Activity >> Provide an exact copy of the data, excluding the images.

___ Supplied material ___

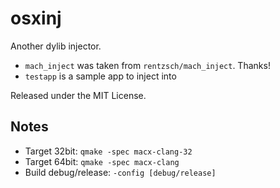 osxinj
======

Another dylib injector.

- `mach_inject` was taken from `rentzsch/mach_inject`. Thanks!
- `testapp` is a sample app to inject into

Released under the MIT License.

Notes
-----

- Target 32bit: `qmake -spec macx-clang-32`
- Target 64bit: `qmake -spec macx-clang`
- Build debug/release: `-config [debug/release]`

___

Answer box >>
 osxinj
======

Another dylib injector.

- `mach_inject` was taken from `rentzsch/mach_inject`. Thanks!
- `testapp` is a sample app to inject into

Released under the MIT License.

Notes
-----

- Target 32bit: `qmake -spec macx-clang-32`
- Target 64bit: `qmake -spec macx-clang`
- Build debug/release: `-config [debug/release]`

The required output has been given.